When it comes to statins, for many patients, the fear of side effects seem to be worse than the side effects themselves.

This article was first published in The Montreal Gazette.

For anyone looking to lower their risk of heart disease, there are five main modifiable risk factors. If you exercise regularly, stop smoking, control your blood pressure, treat diabetes and lower your cholesterol, you can drastically reduce your risk of having a heart attack. But while there is little debate around the first four risk factors, cholesterol and the medications used to treat it remain perpetually controversial.

Statins have a profound effect on cholesterol levels and have been subjected to more than 20 randomized trials by multiple research groups over several decades. Meta-analyses show that lowering cholesterol reduces the risk of cardiovascular events in patients with known cardiovascular disease (what we call secondary prevention) and to a lesser degree for people without cardiovascular disease (primary prevention).

Yet despite statins’ proven track record, numerous testimonials of horrific side effects scare patients off, often with unfortunate consequences. A Danish study found that every time a news story cast statins in a negative light, there was a surge in the number of people who stopped their medications, followed by a spike in heart attacks and cardiovascular deaths. Statins have a terrible reputation that is strangely not shared by other cholesterol medications, even though some, like PCSK9 inhibitors, are more expensive and rather inconveniently require patients to inject themselves every two weeks.

Part of the problem with statins is the fear of side effects. Statins can damage liver cells and cause blood levels of liver enzymes to rise. Another problem is that statins can cause a myopathy, that is, pain and inflammation in the muscles, and raise blood levels of a muscle enzyme called creatinine kinase (CK). If CK levels rise high enough, they can in turn damage the kidney in a condition called rhabdomyolysis.

But, the incidence of both these side effects is low. In studies, statins are responsible for about four cases of liver injury per thousand people. Incidence of muscle injury is generally under one percent, and not different from placebo.

The problem is that far more than one percent of people complain of muscle pain when starting statins, and despite their CK levels being normal, they continue to suffer with muscle side effects associated with the medication. The cause of these persistent symptoms is unknown.

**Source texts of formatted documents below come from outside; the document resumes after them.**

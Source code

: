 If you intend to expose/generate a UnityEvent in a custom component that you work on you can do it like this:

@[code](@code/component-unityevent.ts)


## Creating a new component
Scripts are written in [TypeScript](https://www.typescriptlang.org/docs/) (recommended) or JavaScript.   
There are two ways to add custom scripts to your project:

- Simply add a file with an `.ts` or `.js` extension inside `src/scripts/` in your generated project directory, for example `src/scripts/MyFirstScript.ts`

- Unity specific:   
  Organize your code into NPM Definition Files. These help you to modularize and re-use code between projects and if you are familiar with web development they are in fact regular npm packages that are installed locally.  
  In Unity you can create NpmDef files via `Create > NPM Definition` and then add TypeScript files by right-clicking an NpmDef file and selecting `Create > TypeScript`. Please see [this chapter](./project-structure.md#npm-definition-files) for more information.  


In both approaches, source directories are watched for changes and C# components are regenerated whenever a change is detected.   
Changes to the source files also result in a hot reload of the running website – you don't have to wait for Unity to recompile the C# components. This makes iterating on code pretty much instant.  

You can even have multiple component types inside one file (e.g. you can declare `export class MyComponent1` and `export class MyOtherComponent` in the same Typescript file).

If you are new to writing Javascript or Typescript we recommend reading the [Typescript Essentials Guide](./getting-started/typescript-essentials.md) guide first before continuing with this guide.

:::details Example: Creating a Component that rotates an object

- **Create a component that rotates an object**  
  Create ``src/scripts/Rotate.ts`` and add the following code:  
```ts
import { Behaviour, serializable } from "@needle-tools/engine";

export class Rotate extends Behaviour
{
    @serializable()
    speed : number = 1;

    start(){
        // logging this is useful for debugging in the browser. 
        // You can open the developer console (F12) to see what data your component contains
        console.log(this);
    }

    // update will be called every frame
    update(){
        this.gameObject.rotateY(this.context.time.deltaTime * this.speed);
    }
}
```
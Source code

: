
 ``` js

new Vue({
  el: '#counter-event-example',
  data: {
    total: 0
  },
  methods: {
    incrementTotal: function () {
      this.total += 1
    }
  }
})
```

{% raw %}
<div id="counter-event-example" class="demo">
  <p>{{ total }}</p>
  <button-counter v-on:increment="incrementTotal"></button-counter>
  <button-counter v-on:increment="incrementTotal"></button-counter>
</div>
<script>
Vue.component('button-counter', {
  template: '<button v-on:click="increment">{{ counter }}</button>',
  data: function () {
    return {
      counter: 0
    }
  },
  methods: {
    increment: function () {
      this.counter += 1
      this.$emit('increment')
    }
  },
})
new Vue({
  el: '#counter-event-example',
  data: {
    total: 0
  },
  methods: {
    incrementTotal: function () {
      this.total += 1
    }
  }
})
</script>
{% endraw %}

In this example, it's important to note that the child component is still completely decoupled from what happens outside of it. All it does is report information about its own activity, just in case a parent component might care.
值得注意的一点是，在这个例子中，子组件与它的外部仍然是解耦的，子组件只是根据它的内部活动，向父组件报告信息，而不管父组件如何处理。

One potential explanation was recently put forth in a study presented at the American Heart Association and published in the New England Journal of Medicine. Researchers in Britain conducted an N-of-1 trial where patients who had previously tried and stopped statins due to side effects were alternately given atorvastatin, placebo tablets or nothing in one-month intervals for one year. Therefore, each patient served as their own control group.

The results showed that patient-reported pain scores were the same for both the statin and placebo months and significantly higher than pain scores in months when patients got nothing. In short, the simple act of taking a tablet made patients feel worse. This phenomenon has a name. It is called the nocebo effect.

This negative placebo effect is actually common, and researchers have found similar phenomena when analyzing data from the ASCOT-LLA. There too, there was no difference in side effects between statin and placebo when patients were unaware which medication they were taking. Only after the trial, when patients knew whether they were taking a statin or not, was there a difference in muscle complaints.

The authors of the NEJM paper estimated that 90 percent of statin symptoms were reproduced by placebo. In school, a teacher once told our class that the anxiety before an exam was usually worse than the exam itself. When it comes to statins, for many patients, the fear of side effects seem to be worse than the side effects themselves.